Twenty-six members of the Alaska House of Representatives and all 20 members of the Alaska Senate signed on to the letter to Vilsack, saying these purchases are invaluable in supporting Alaska fishermen, processors and coastal communities trying to navigate through very unfavorable global marketing conditions. They noted that Russian sourced fish reprocessed in China has flooded domestic markets at low prices.  

While the recent U.S. Executive Order 14068 banning import of seafood caught in Russia or elsewhere by Russian fishermen is set to go into effect in mid-February, seafood processors have been forced to sell into the depressed market to further avoid expensive holding costs. This is having an adverse ripple effect back to Alaska fishermen, processors and fishing communities and causing constriction of the overall industry, legislators said. 

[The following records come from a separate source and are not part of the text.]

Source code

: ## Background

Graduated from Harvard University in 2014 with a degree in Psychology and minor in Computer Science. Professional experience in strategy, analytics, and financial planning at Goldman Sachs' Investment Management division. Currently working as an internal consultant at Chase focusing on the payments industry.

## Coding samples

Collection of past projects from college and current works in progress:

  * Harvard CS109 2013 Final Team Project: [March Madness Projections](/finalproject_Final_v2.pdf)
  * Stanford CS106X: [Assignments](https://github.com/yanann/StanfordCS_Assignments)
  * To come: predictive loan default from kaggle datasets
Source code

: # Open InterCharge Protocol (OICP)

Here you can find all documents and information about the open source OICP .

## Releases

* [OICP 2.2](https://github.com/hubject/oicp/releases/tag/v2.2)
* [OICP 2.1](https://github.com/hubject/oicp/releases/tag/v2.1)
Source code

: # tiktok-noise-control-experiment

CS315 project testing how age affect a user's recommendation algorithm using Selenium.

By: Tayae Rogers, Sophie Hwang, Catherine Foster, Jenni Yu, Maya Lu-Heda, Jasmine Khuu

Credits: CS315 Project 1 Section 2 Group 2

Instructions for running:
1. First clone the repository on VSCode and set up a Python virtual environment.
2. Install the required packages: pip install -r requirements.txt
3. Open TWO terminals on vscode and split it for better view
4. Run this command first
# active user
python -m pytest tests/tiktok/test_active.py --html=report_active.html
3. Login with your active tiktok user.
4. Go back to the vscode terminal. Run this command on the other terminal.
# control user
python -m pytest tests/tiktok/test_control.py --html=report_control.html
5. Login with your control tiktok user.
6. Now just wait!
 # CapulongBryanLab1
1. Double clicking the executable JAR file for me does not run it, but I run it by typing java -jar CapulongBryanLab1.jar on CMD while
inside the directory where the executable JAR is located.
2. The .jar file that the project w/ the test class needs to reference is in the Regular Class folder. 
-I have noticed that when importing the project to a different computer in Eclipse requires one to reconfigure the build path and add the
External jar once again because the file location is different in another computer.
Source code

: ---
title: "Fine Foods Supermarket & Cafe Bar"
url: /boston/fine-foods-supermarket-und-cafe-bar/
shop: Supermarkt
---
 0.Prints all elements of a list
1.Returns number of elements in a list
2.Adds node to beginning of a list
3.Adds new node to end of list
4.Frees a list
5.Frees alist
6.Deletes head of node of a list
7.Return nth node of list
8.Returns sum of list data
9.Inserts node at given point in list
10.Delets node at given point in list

Along with following through on U.S. seafood purchase commitments, as soon as possible is the most direct and timely way to support the Alaska seafood industry in these challenging times, legislators said. They also are seeking additional measures at USDA that could serve to support the seafood industry.   

The legislators noted that seafood is currently not integrated into many USDA policies or programs designed to ensure domestic food security, supply chain integrity and support for domestic harvesting and processing businesses, at the same level as terrestrial sources of protein. 

They urged Vilsack’s leadership in integrating U.S. seafood production into national food policy strategies and all USDA programs designed to support America’s food production.

This story originally ran in the Feb. 9 issue of The Cordova Times.